Exercise:
Scan the listing below for the word "server" and copy every line where it occurs.

Dataset records:
────
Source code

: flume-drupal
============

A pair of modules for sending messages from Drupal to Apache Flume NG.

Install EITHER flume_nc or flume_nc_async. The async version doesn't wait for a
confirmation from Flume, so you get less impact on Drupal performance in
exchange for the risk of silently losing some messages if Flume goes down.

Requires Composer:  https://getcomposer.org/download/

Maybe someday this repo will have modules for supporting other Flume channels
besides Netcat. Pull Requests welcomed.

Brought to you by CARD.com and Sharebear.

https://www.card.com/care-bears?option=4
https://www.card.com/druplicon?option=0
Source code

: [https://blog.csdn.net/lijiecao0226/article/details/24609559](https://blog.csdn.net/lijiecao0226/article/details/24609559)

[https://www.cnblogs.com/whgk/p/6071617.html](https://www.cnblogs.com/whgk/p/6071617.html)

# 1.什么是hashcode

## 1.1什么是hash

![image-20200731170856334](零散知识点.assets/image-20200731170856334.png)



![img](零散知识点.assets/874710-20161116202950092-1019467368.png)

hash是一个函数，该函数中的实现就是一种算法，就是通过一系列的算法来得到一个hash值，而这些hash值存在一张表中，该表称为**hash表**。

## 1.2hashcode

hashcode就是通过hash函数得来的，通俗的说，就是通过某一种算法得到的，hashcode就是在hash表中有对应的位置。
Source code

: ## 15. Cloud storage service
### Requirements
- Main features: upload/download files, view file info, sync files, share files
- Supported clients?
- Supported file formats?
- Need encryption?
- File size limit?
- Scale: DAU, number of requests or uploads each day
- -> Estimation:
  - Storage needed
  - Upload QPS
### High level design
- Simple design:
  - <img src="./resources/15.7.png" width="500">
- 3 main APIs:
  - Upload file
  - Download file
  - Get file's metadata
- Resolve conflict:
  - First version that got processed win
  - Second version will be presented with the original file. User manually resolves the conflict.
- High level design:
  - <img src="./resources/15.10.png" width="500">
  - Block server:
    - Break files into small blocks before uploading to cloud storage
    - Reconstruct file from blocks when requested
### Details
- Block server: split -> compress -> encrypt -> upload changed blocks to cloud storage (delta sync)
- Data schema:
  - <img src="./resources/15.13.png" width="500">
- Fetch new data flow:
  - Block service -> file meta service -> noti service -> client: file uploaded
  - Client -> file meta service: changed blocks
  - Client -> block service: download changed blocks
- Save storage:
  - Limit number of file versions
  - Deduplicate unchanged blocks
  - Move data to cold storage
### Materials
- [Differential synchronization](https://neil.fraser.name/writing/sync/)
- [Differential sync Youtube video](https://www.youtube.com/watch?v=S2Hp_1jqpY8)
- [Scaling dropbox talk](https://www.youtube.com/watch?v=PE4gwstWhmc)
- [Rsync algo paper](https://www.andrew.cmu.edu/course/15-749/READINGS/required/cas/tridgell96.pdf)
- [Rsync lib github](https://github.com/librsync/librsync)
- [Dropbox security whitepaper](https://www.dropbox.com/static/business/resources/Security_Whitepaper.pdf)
────
Answer box:
  - Block server:
- Block server: split -> compress -> encrypt -> upload changed blocks to cloud storage (delta sync)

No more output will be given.